● **Records to process**:
+++++
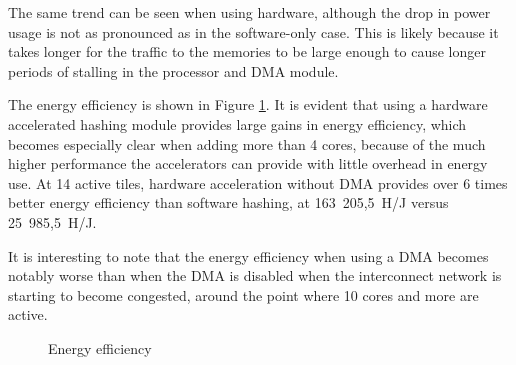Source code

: The same trend can be seen when using hardware, although the drop in power usage is not as pronounced as in the software-only
case. This is likely because it takes longer for the traffic to the memories to be large enough to cause longer periods of
stalling in the processor and DMA module.

The energy efficiency is shown in Figure \ref{fig:efficiency-plot}. It is evident that using a hardware accelerated
hashing module provides large gains in energy efficiency, which becomes especially clear when adding more than 4 cores,
because of the much higher performance the accelerators can provide with little overhead in energy use. At 14 active
tiles, hardware acceleration without DMA provides over 6 times better energy efficiency than software hashing,
at 163~205,5~H/J versus 25~985,5~H/J.

It is interesting to note that the energy efficiency when using a DMA becomes notably worse than when the DMA is disabled
when the interconnect network is starting to become congested, around the point where 10 cores and more are active.

\begin{figure}
	\centering
	\caption{Energy efficiency}
	\label{fig:efficiency-plot}
\end{figure}

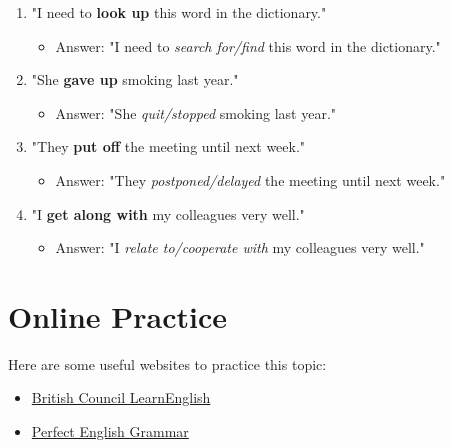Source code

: \begin{enumerate}
    \item "I need to \textbf{look up} this word in the dictionary."
    \begin{itemize}
        \item Answer: "I need to \textit{search for/find} this word in the dictionary."
    \end{itemize}
    
    \item "She \textbf{gave up} smoking last year."
    \begin{itemize}
        \item Answer: "She \textit{quit/stopped} smoking last year."
    \end{itemize}
    
    \item "They \textbf{put off} the meeting until next week."
    \begin{itemize}
        \item Answer: "They \textit{postponed/delayed} the meeting until next week."
    \end{itemize}
    
    \item "I \textbf{get along with} my colleagues very well."
    \begin{itemize}
        \item Answer: "I \textit{relate to/cooperate with} my colleagues very well."
    \end{itemize}
\end{enumerate}


\section{Online Practice}
Here are some useful websites to practice this topic:
\begin{itemize}
    \item \href{https://learnenglish.britishcouncil.org/grammar/b1-b2-grammar/phrasal-verbs}{British Council LearnEnglish}
    \item \href{https://www.perfect-english-grammar.com/phrasal-verbs-exercises.html}{Perfect English Grammar}
\end{itemize}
+++++
● **Task**: Word for word, repeat all of the entries above, leaving out the pictures.

● **Your solution**:
Source code

: The same trend can be seen when using hardware, although the drop in power usage is not as pronounced as in the software-only
case. This is likely because it takes longer for the traffic to the memories to be large enough to cause longer periods of
stalling in the processor and DMA module.

The energy efficiency is shown in Figure \ref{fig:efficiency-plot}. It is evident that using a hardware accelerated
hashing module provides large gains in energy efficiency, which becomes especially clear when adding more than 4 cores,
because of the much higher performance the accelerators can provide with little overhead in energy use. At 14 active
tiles, hardware acceleration without DMA provides over 6 times better energy efficiency than software hashing,
at 163~205,5~H/J versus 25~985,5~H/J.

It is interesting to note that the energy efficiency when using a DMA becomes notably worse than when the DMA is disabled
when the interconnect network is starting to become congested, around the point where 10 cores and more are active.

\begin{figure}
	\centering
	\caption{Energy efficiency}
	\label{fig:efficiency-plot}
\end{figure}

Source code

: \begin{enumerate}
    \item "I need to \textbf{look up} this word in the dictionary."
    \begin{itemize}
        \item Answer: "I need to \textit{search for/find} this word in the dictionary."
    \end{itemize}
    
    \item "She \textbf{gave up} smoking last year."
    \begin{itemize}
        \item Answer: "She \textit{quit/stopped} smoking last year."
    \end{itemize}
    
    \item "They \textbf{put off} the meeting until next week."
    \begin{itemize}
        \item Answer: "They \textit{postponed/delayed} the meeting until next week."
    \end{itemize}
    
    \item "I \textbf{get along with} my colleagues very well."
    \begin{itemize}
        \item Answer: "I \textit{relate to/cooperate with} my colleagues very well."
    \end{itemize}
\end{enumerate}


\section{Online Practice}
Here are some useful websites to practice this topic:
\begin{itemize}
    \item \href{https://learnenglish.britishcouncil.org/grammar/b1-b2-grammar/phrasal-verbs}{British Council LearnEnglish}
    \item \href{https://www.perfect-english-grammar.com/phrasal-verbs-exercises.html}{Perfect English Grammar}
\end{itemize}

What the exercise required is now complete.